TASK PROMPT
Search the entries below for the word "fontsize" and copy every line where it appears.
(TASK INPUT Opens)
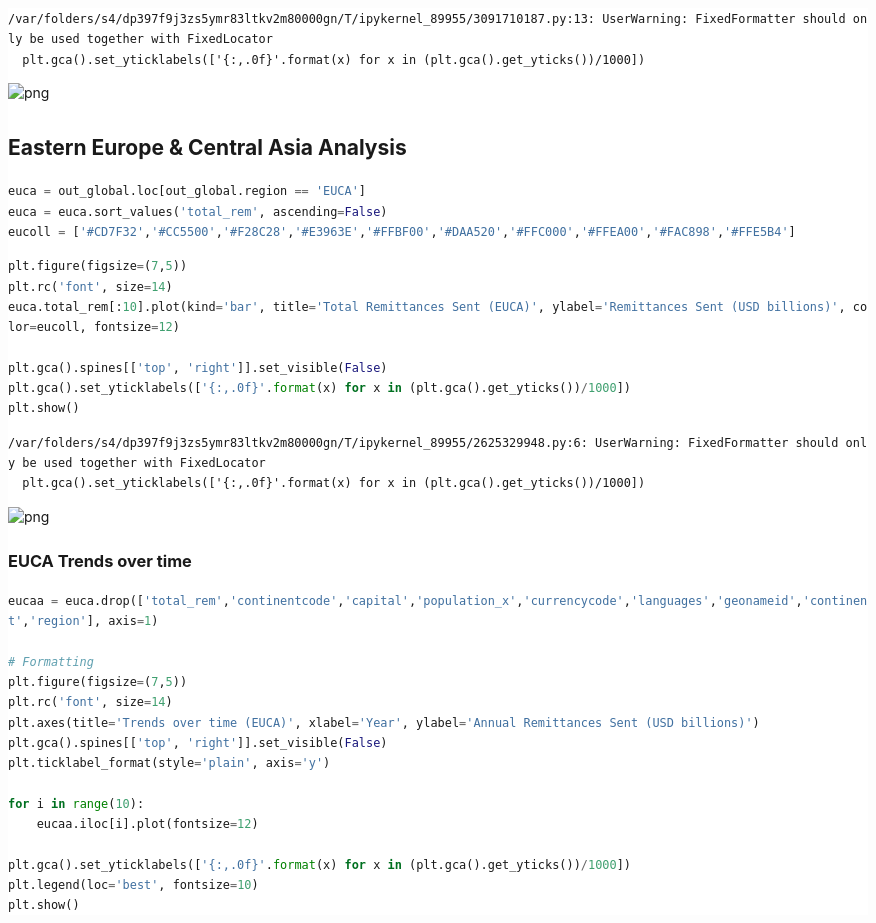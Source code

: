     /var/folders/s4/dp397f9j3zs5ymr83ltkv2m80000gn/T/ipykernel_89955/3091710187.py:13: UserWarning: FixedFormatter should only be used together with FixedLocator
      plt.gca().set_yticklabels(['{:,.0f}'.format(x) for x in (plt.gca().get_yticks())/1000])



    
![png](output_66_1.png)
    


## Eastern Europe & Central Asia Analysis


```python
euca = out_global.loc[out_global.region == 'EUCA']
euca = euca.sort_values('total_rem', ascending=False)
eucoll = ['#CD7F32','#CC5500','#F28C28','#E3963E','#FFBF00','#DAA520','#FFC000','#FFEA00','#FAC898','#FFE5B4']
```


```python
plt.figure(figsize=(7,5))
plt.rc('font', size=14)   
euca.total_rem[:10].plot(kind='bar', title='Total Remittances Sent (EUCA)', ylabel='Remittances Sent (USD billions)', color=eucoll, fontsize=12)

plt.gca().spines[['top', 'right']].set_visible(False)  
plt.gca().set_yticklabels(['{:,.0f}'.format(x) for x in (plt.gca().get_yticks())/1000])
plt.show()
```

    /var/folders/s4/dp397f9j3zs5ymr83ltkv2m80000gn/T/ipykernel_89955/2625329948.py:6: UserWarning: FixedFormatter should only be used together with FixedLocator
      plt.gca().set_yticklabels(['{:,.0f}'.format(x) for x in (plt.gca().get_yticks())/1000])



    
![png](output_69_1.png)
    


### EUCA Trends over time


```python
eucaa = euca.drop(['total_rem','continentcode','capital','population_x','currencycode','languages','geonameid','continent','region'], axis=1)

# Formatting
plt.figure(figsize=(7,5))
plt.rc('font', size=14)    
plt.axes(title='Trends over time (EUCA)', xlabel='Year', ylabel='Annual Remittances Sent (USD billions)')
plt.gca().spines[['top', 'right']].set_visible(False)    
plt.ticklabel_format(style='plain', axis='y')

for i in range(10):
    eucaa.iloc[i].plot(fontsize=12)

plt.gca().set_yticklabels(['{:,.0f}'.format(x) for x in (plt.gca().get_yticks())/1000])
plt.legend(loc='best', fontsize=10)
plt.show()
```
(TASK INPUT Closes)
EXERCISE ANSWER
euca.total_rem[:10].plot(kind='bar', title='Total Remittances Sent (EUCA)', ylabel='Remittances Sent (USD billions)', color=eucoll, fontsize=12)
    eucaa.iloc[i].plot(fontsize=12)
plt.legend(loc='best', fontsize=10)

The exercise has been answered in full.